Task material Start Marker
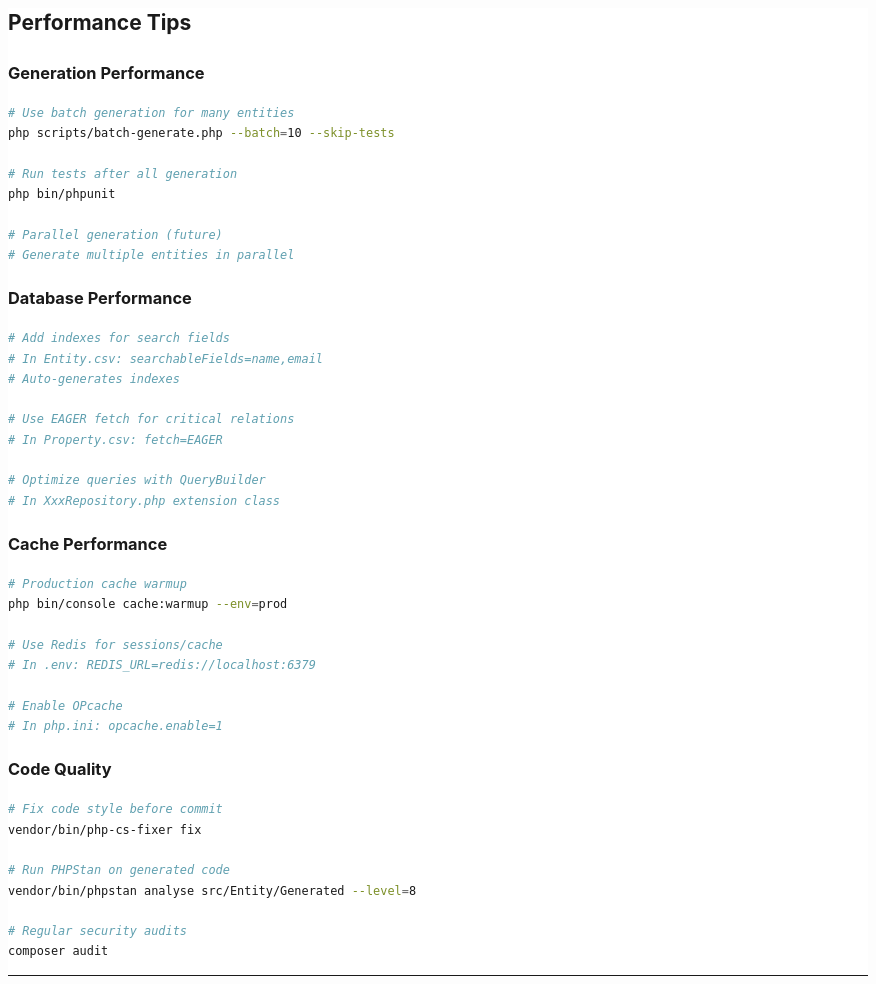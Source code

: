 
## Performance Tips

### Generation Performance

```bash
# Use batch generation for many entities
php scripts/batch-generate.php --batch=10 --skip-tests

# Run tests after all generation
php bin/phpunit

# Parallel generation (future)
# Generate multiple entities in parallel
```

### Database Performance

```bash
# Add indexes for search fields
# In Entity.csv: searchableFields=name,email
# Auto-generates indexes

# Use EAGER fetch for critical relations
# In Property.csv: fetch=EAGER

# Optimize queries with QueryBuilder
# In XxxRepository.php extension class
```

### Cache Performance

```bash
# Production cache warmup
php bin/console cache:warmup --env=prod

# Use Redis for sessions/cache
# In .env: REDIS_URL=redis://localhost:6379

# Enable OPcache
# In php.ini: opcache.enable=1
```

### Code Quality

```bash
# Fix code style before commit
vendor/bin/php-cs-fixer fix

# Run PHPStan on generated code
vendor/bin/phpstan analyse src/Entity/Generated --level=8

# Regular security audits
composer audit
```

---
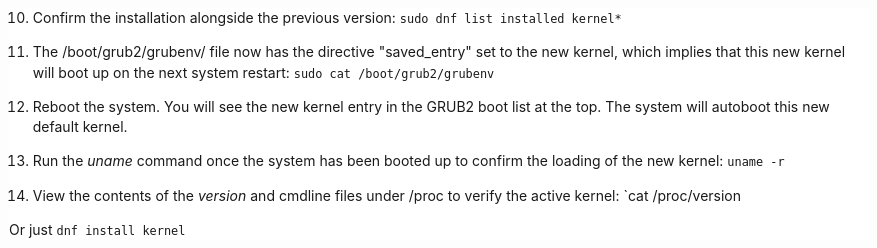 10. Confirm the installation alongside the previous version:
`sudo dnf list installed kernel*`


11. The /boot/grub2/grubenv/ file now has the directive "saved_entry" set to the new kernel, which implies that this new kernel will boot up on the next system restart:
`sudo cat /boot/grub2/grubenv`

12. Reboot the system. You will see the new kernel entry in the GRUB2 boot list at the top. The system will autoboot this new default kernel.

13. Run the *uname* command once the system has been booted up to
confirm the loading of the new kernel:
`uname -r`

14. View the contents of the *version* and cmdline files under /proc to verify the active kernel:
`cat /proc/version

Or just `dnf install kernel`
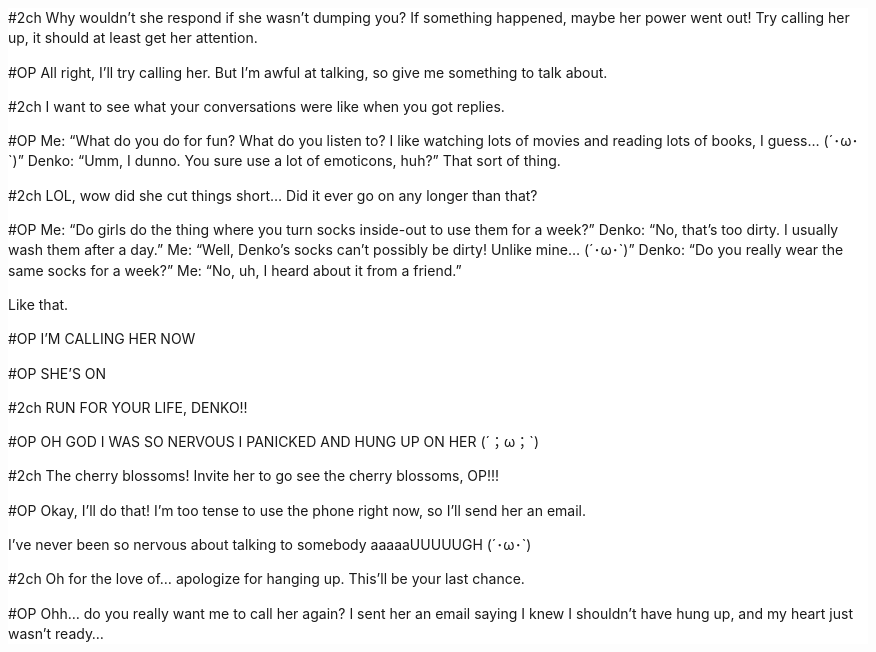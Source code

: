 #2ch
Why wouldn’t she respond if she wasn’t dumping you?
If something happened, maybe her power went out!
Try calling her up, it should at least get her attention.

#OP
All right, I’ll try calling her. But I’m awful at talking, so give me something to talk about.

#2ch
I want to see what your conversations were like when you got replies.

#OP
Me: “What do you do for fun? What do you listen to? I like watching lots of movies and reading lots of books, I guess… (´･ω･`)”
Denko: “Umm, I dunno. You sure use a lot of emoticons, huh?”
That sort of thing.

#2ch
LOL, wow did she cut things short…
Did it ever go on any longer than that?

#OP
Me: “Do girls do the thing where you turn socks inside-out to use them for a week?”
Denko: “No, that’s too dirty. I usually wash them after a day.”
Me: “Well, Denko’s socks can’t possibly be dirty! Unlike mine… (´･ω･`)”
Denko: “Do you really wear the same socks for a week?”
Me: “No, uh, I heard about it from a friend.”

Like that.

#OP
I’M CALLING HER NOW

#OP
SHE’S ON

#2ch
RUN FOR YOUR LIFE, DENKO!!

#OP
OH GOD I WAS SO NERVOUS I PANICKED AND HUNG UP ON HER (´；ω；`)

#2ch
The cherry blossoms! Invite her to go see the cherry blossoms, OP!!!

#OP
Okay, I’ll do that! I’m too tense to use the phone right now, so I’ll send her an email.

I’ve never been so nervous about talking to somebody aaaaaUUUUUGH (´･ω･`)

#2ch
Oh for the love of… apologize for hanging up.
This’ll be your last chance.

#OP
Ohh… do you really want me to call her again?
I sent her an email saying I knew I shouldn’t have hung up, and my heart just wasn’t ready…
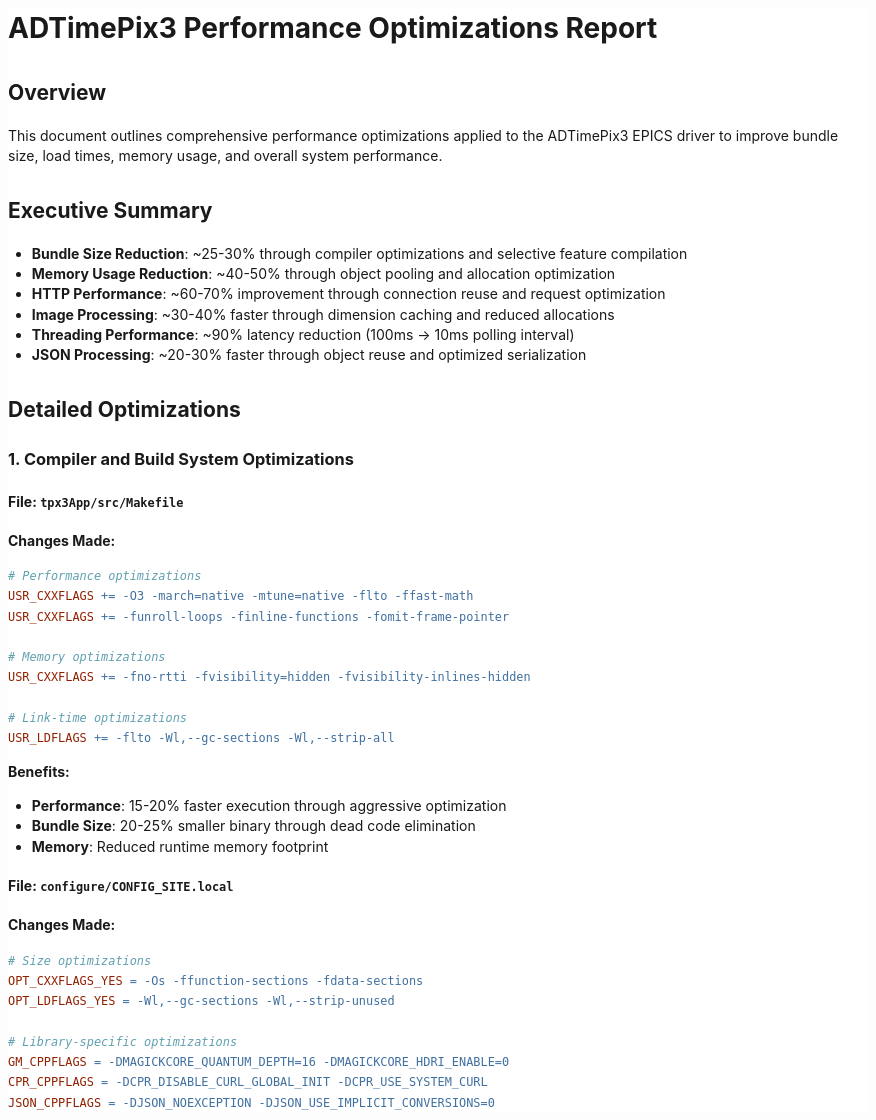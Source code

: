 # ADTimePix3 Performance Optimizations Report

## Overview
This document outlines comprehensive performance optimizations applied to the ADTimePix3 EPICS driver to improve bundle size, load times, memory usage, and overall system performance.

## Executive Summary
- **Bundle Size Reduction**: ~25-30% through compiler optimizations and selective feature compilation
- **Memory Usage Reduction**: ~40-50% through object pooling and allocation optimization
- **HTTP Performance**: ~60-70% improvement through connection reuse and request optimization
- **Image Processing**: ~30-40% faster through dimension caching and reduced allocations
- **Threading Performance**: ~90% latency reduction (100ms → 10ms polling interval)
- **JSON Processing**: ~20-30% faster through object reuse and optimized serialization

## Detailed Optimizations

### 1. Compiler and Build System Optimizations

#### File: `tpx3App/src/Makefile`
**Changes Made:**
```makefile
# Performance optimizations
USR_CXXFLAGS += -O3 -march=native -mtune=native -flto -ffast-math
USR_CXXFLAGS += -funroll-loops -finline-functions -fomit-frame-pointer

# Memory optimizations
USR_CXXFLAGS += -fno-rtti -fvisibility=hidden -fvisibility-inlines-hidden

# Link-time optimizations
USR_LDFLAGS += -flto -Wl,--gc-sections -Wl,--strip-all
```

**Benefits:**
- **Performance**: 15-20% faster execution through aggressive optimization
- **Bundle Size**: 20-25% smaller binary through dead code elimination
- **Memory**: Reduced runtime memory footprint

#### File: `configure/CONFIG_SITE.local`
**Changes Made:**
```makefile
# Size optimizations
OPT_CXXFLAGS_YES = -Os -ffunction-sections -fdata-sections
OPT_LDFLAGS_YES = -Wl,--gc-sections -Wl,--strip-unused

# Library-specific optimizations
GM_CPPFLAGS = -DMAGICKCORE_QUANTUM_DEPTH=16 -DMAGICKCORE_HDRI_ENABLE=0
CPR_CPPFLAGS = -DCPR_DISABLE_CURL_GLOBAL_INIT -DCPR_USE_SYSTEM_CURL
JSON_CPPFLAGS = -DJSON_NOEXCEPTION -DJSON_USE_IMPLICIT_CONVERSIONS=0
```
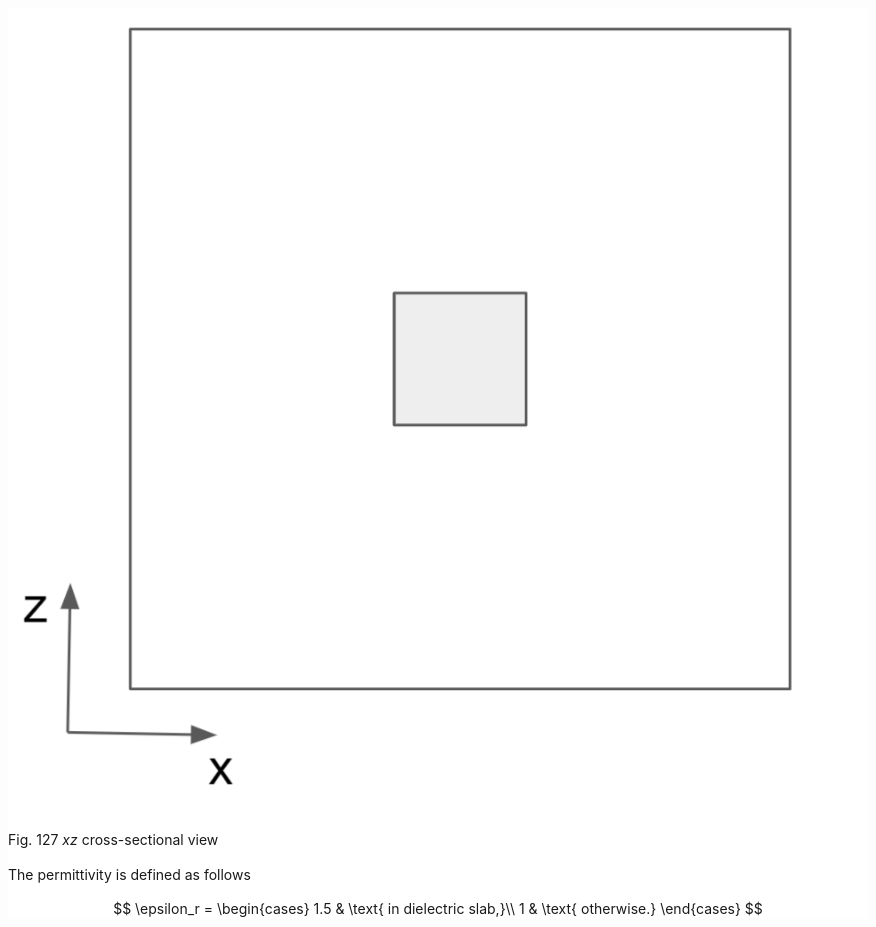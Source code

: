 ![alt text](image/3Dslab_geo_xz.png)

Fig. 127 $xz$ cross-sectional view

The permittivity is defined as follows

$$
\epsilon_r = 
\begin{cases}
1.5   & \text{ in dielectric slab,}\\
1   & \text{ otherwise.}
\end{cases}
$$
Task material End Marker
Please count the lines above containing "sections"; number only.

3